Given that the following snippet doesn't compile: 鉴于以下代码段无法编译:
std::stringstream ss;
ss << std::wstring(L"abc");
I didn't think this one would, either: 我不认为这个会:
std::stringstream ss;
ss << L"abc";
But it does (on VC++ at least). 但它确实(至少在VC ++上)。 I'm guessing this is due to the following
ostream::operator<<
overload: 我猜这是由于以下
ostream::operator<<
overload:
ostream& operator<< (const void* val );
Does this have the potential to silently break my code, if I inadvertently mix character types? 如果我无意中混合了字符类型,这是否有可能默默地破坏我的代码?
Yes - you need wstringstream
for wchar_t
output. 是的 -
wchar_t
输出需要wstringstream
。
You can mitigate this by not using string literals. 您可以通过不使用字符串文字来缓解这种情况。 If you try to pass
const wstring&
to stringstream
it won't compile, as you noted. 如果你尝试将
const wstring&
传递给stringstream
,它将无法编译,正如你所指出的那样。
Does this have the potential to silently break my code, if I inadvertently mix character types?

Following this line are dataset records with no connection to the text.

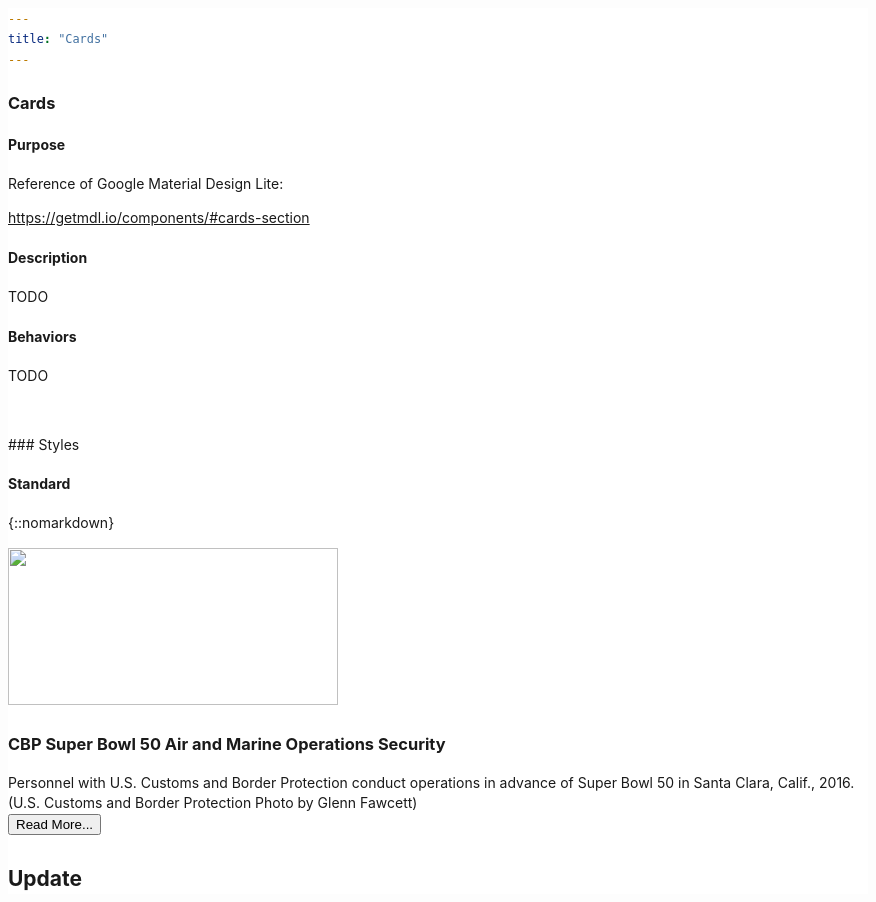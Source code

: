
 ```yaml
---
title: "Cards"
---
```


<div class="pl-pattern">
<h3>Cards</h3>

#### Purpose

Reference of Google Material Design Lite:

https://getmdl.io/components/#cards-section

#### Description

TODO

#### Behaviors

TODO

&nbsp;

</div>

<div class="pl-pattern">
### Styles

#### Standard


{::nomarkdown}
<div class="pl-preview">     
  <div class="mdl-card-container row"> 
    <div class="col-sm-3">
      <div class="mdl-card mdl-card-shadow">
        <div class="mdl-card__media">
          <img src="../../generated/images/cbp_super_bowl.jpg" width="330" height="157" border="0" alt="" >
        </div>
        <div class="mdl-card__menu">
            <i class="fa fa-share-square fa-inverse" aria-hidden="true"></i>
        </div>
         <div class="mdl-card__title">
            <h3 class="mdl-card__title-text">CBP Super Bowl 50 Air and Marine Operations Security</h3>
          </div>
        <div class="mdl-card__supporting-text">
          Personnel with U.S. Customs and Border Protection conduct operations in advance of Super Bowl 50 in Santa Clara, Calif., 2016. (U.S. Customs and Border Protection Photo by Glenn Fawcett) 
        </div>
        <div class="mdl-card__actions mdl-card--border">
          <button class="btn btn-default pull-right">
            Read More...
          </button>
        </div>
      </div>
    </div>
    <div class="col-sm-3">
      <div class="mdl-card mdl-card-shadow">
        <div class="mdl-card__title mdl-card--expand">
          <h2 class="mdl-card__title-text">Update</h2>
        </div>
        <div class="mdl-card__menu">
            <i class="fa fa-trash" aria-hidden="true"></i>
        </div>
        <div class="mdl-card__supporting-text">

如果我无意中混合了字符类型,这是否有可能默默地破坏我的代码?
In a word: yes, and there is no workaround that I know of. 总而言之:是的,并且没有我知道的解决方法。 You'll just see a representation of a pointer value instead of a string of characters, so it's not a potential crash or undefined behaviour, just output that isn't what you want.
您将只看到指针值的表示而不是字符串,因此它不是潜在的崩溃或未定义的行为,只是输出不是您想要的。